TASK TO CARRY OUT:
Further down are entries; set down exactly and only the lines from the one with "- 💬 Testimonials Carousel" up to and including the one with "## 1. Cadastro", dropping each picture.

EXCERPTED DATA:
··········

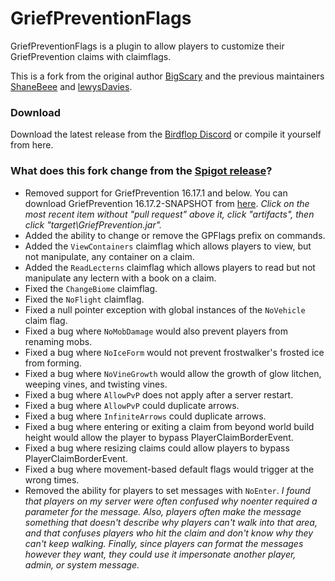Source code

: # GriefPreventionFlags
GriefPreventionFlags is a plugin to allow players to customize their GriefPrevention claims with claimflags.

This is a fork from the original author [BigScary](https://github.com/BigScary/GriefPreventionFlags) and the previous maintainers [ShaneBeee](https://github.com/ShaneBeee/GriefPreventionFlags) and [lewysDavies](https://github.com/lewysDavies/GriefPreventionFlags).

### Download
Download the latest release from the [Birdflop Discord](https://discord.gg/MBdsxAR) or compile it yourself from here.


### What does this fork change from the [Spigot release](https://www.spigotmc.org/resources/gpflags.55773/)?
- Removed support for GriefPrevention 16.17.1 and below. You can download GriefPrevention 16.17.2-SNAPSHOT from [here](https://ci.appveyor.com/project/RoboMWM39862/griefprevention/history). *Click on the most recent item without "pull request" above it, click "artifacts", then click "target\GriefPrevention.jar".*
- Added the ability to change or remove the GPFlags prefix on commands.
- Added the `ViewContainers` claimflag which allows players to view, but not manipulate, any container on a claim.
- Added the `ReadLecterns` claimflag which allows players to read but not manipulate any lectern with a book on a claim.
- Fixed the `ChangeBiome` claimflag.
- Fixed the `NoFlight` claimflag.
- Fixed a null pointer exception with global instances of the `NoVehicle` claim flag.
- Fixed a bug where `NoMobDamage` would also prevent players from renaming mobs.
- Fixed a bug where `NoIceForm` would not prevent frostwalker's frosted ice from forming.
- Fixed a bug where `NoVineGrowth` would allow the growth of glow litchen, weeping vines, and twisting vines.
- Fixed a bug where `AllowPvP` does not apply after a server restart.
- Fixed a bug where `AllowPvP` could duplicate arrows.
- Fixed a bug where `InfiniteArrows` could duplicate arrows. 
- Fixed a bug where entering or exiting a claim from beyond world build height would allow the player to bypass PlayerClaimBorderEvent.
- Fixed a bug where resizing claims could allow players to bypass PlayerClaimBorderEvent.
- Fixed a bug where movement-based default flags would trigger at the wrong times. 
- Removed the ability for players to set messages with `NoEnter`. *I found that players on my server were often confused why noenter required a parameter for the message. Also, players often make the message something that doesn't describe why players can't walk into that area, and that confuses players who hit the claim and don't know why they can't keep walking. Finally, since players can format the messages however they want, they could use it impersonate another player, admin, or system message.*
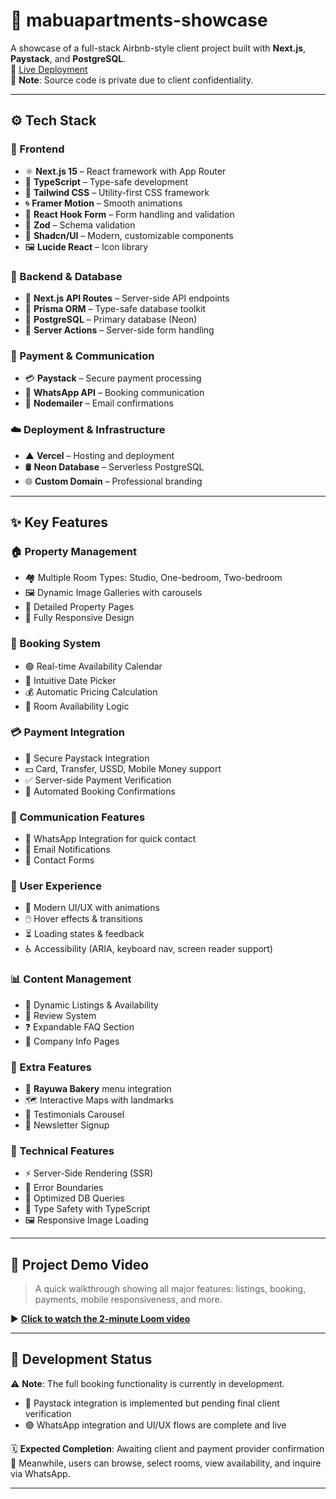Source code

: # 🏡 mabuapartments-showcase

A showcase of a full-stack Airbnb-style client project built with **Next.js**, **Paystack**, and **PostgreSQL**.  
🔗 [Live Deployment](https://www.mabuapartments.com/)  
📌 **Note**: Source code is private due to client confidentiality.

---

## ⚙️ Tech Stack

### 🎨 Frontend

- ⚛️ **Next.js 15** – React framework with App Router  
- 🧠 **TypeScript** – Type-safe development  
- 🎨 **Tailwind CSS** – Utility-first CSS framework  
- 🌀 **Framer Motion** – Smooth animations  
- 📝 **React Hook Form** – Form handling and validation  
- 🧾 **Zod** – Schema validation  
- 🧩 **Shadcn/UI** – Modern, customizable components  
- 🖼️ **Lucide React** – Icon library  

### 🔧 Backend & Database

- 🧵 **Next.js API Routes** – Server-side API endpoints  
- 🧱 **Prisma ORM** – Type-safe database toolkit  
- 🐘 **PostgreSQL** – Primary database (Neon)  
- 🚀 **Server Actions** – Server-side form handling  

### 💸 Payment & Communication

- 💳 **Paystack** – Secure payment processing  
- 💬 **WhatsApp API** – Booking communication  
- 📧 **Nodemailer** – Email confirmations  

### ☁️ Deployment & Infrastructure

- ▲ **Vercel** – Hosting and deployment  
- 🛢️ **Neon Database** – Serverless PostgreSQL  
- 🌐 **Custom Domain** – Professional branding  

---

## ✨ Key Features

### 🏠 Property Management

- 🏘️ Multiple Room Types: Studio, One-bedroom, Two-bedroom  
- 🖼️ Dynamic Image Galleries with carousels  
- 📄 Detailed Property Pages  
- 📱 Fully Responsive Design  

### 📅 Booking System

- 🟢 Real-time Availability Calendar  
- 📆 Intuitive Date Picker  
- 💰 Automatic Pricing Calculation  
- 🚫 Room Availability Logic  

### 💳 Payment Integration

- 🔐 Secure Paystack Integration  
- 💵 Card, Transfer, USSD, Mobile Money support  
- ✅ Server-side Payment Verification  
- 📨 Automated Booking Confirmations  

### 📱 Communication Features

- 💬 WhatsApp Integration for quick contact  
- 📧 Email Notifications  
- 📝 Contact Forms  

### 🎨 User Experience

- 🌈 Modern UI/UX with animations  
- 🖱️ Hover effects & transitions  
- ⏳ Loading states & feedback  
- ♿ Accessibility (ARIA, keyboard nav, screen reader support)  

### 📊 Content Management

- 🔄 Dynamic Listings & Availability  
- 🌟 Review System  
- ❓ Expandable FAQ Section  
- 🏢 Company Info Pages  

### 🍞 Extra Features

- 🥐 **Rayuwa Bakery** menu integration  
- 🗺️ Interactive Maps with landmarks  
- 💬 Testimonials Carousel  
- 📩 Newsletter Signup  

### 🔧 Technical Features

- ⚡ Server-Side Rendering (SSR)  
- 🚧 Error Boundaries  
- 🧠 Optimized DB Queries  
- 🔐 Type Safety with TypeScript  
- 🖼️ Responsive Image Loading  

---

## 🎥 Project Demo Video

> A quick walkthrough showing all major features: listings, booking, payments, mobile responsiveness, and more.

▶️ **[Click to watch the 2-minute Loom video](https://www.loom.com/share/e2e8c8a6b3394db1a4c04b2ef4e47d3b?sid=9017cd7f-c319-4c66-b926-63ac22cb2034)**

---

## 🚧 Development Status

⚠️ **Note**: The full booking functionality is currently in development.  
- 🔐 Paystack integration is implemented but pending final client verification  
- 🟢 WhatsApp integration and UI/UX flows are complete and live

🗓️ **Expected Completion**: Awaiting client and payment provider confirmation  
🔎 Meanwhile, users can browse, select rooms, view availability, and inquire via WhatsApp.

---
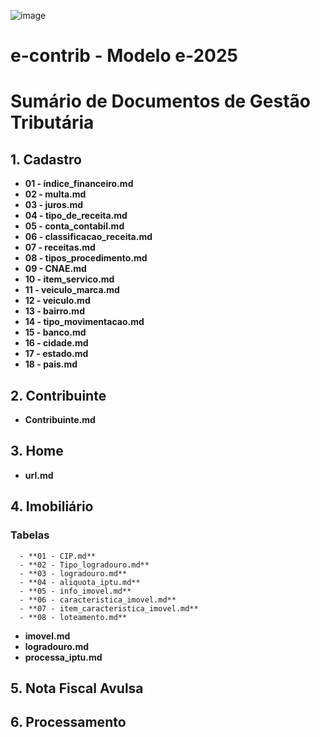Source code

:![image](https://github.com/user-attachments/assets/04662de1-1516-48d7-bb8c-50b38989e58b)
# e-contrib - Modelo e-2025 


# Sumário de Documentos de Gestão Tributária
## 1. Cadastro
- **01 - índice_financeiro.md**
- **02 - multa.md**
- **03 - juros.md**
- **04 - tipo_de_receita.md**
- **05 - conta_contabil.md**
- **06 - classificacao_receita.md**
- **07 - receitas.md**
- **08 - tipos_procedimento.md**
- **09 - CNAE.md**
- **10 - item_servico.md**
- **11 - veiculo_marca.md**
- **12 - veiculo.md**
- **13 - bairro.md**
- **14 - tipo_movimentacao.md**
- **15 - banco.md**
- **16 - cidade.md**
- **17 - estado.md**
- **18 - pais.md**

## 2. Contribuinte
- **Contribuinte.md**

## 3. Home
- **url.md**

## 4. Imobiliário
### Tabelas
      - **01 - CIP.md**
      - **02 - Tipo_logradouro.md**
      - **03 - logradouro.md**
      - **04 - aliquota_iptu.md**
      - **05 - info_imovel.md**
      - **06 - caracteristica_imovel.md**
      - **07 - item_caracteristica_imovel.md**
      - **08 - loteamento.md**

- **imovel.md**
- **logradouro.md**
- **processa_iptu.md**

## 5. Nota Fiscal Avulsa

## 6. Processamento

··········

RESPONSE TO THE TASK:
- 💬 Testimonials Carousel  
- 📩 Newsletter Signup  

### 🔧 Technical Features

- ⚡ Server-Side Rendering (SSR)  
- 🚧 Error Boundaries  
- 🧠 Optimized DB Queries  
- 🔐 Type Safety with TypeScript  
- 🖼️ Responsive Image Loading  

---

## 🎥 Project Demo Video

> A quick walkthrough showing all major features: listings, booking, payments, mobile responsiveness, and more.

▶️ **[Click to watch the 2-minute Loom video](https://www.loom.com/share/e2e8c8a6b3394db1a4c04b2ef4e47d3b?sid=9017cd7f-c319-4c66-b926-63ac22cb2034)**

---

## 🚧 Development Status

⚠️ **Note**: The full booking functionality is currently in development.  
- 🔐 Paystack integration is implemented but pending final client verification  
- 🟢 WhatsApp integration and UI/UX flows are complete and live

🗓️ **Expected Completion**: Awaiting client and payment provider confirmation  
🔎 Meanwhile, users can browse, select rooms, view availability, and inquire via WhatsApp.

---
Source code

:![image](https://github.com/user-attachments/assets/04662de1-1516-48d7-bb8c-50b38989e58b)
# e-contrib - Modelo e-2025 


# Sumário de Documentos de Gestão Tributária
## 1. Cadastro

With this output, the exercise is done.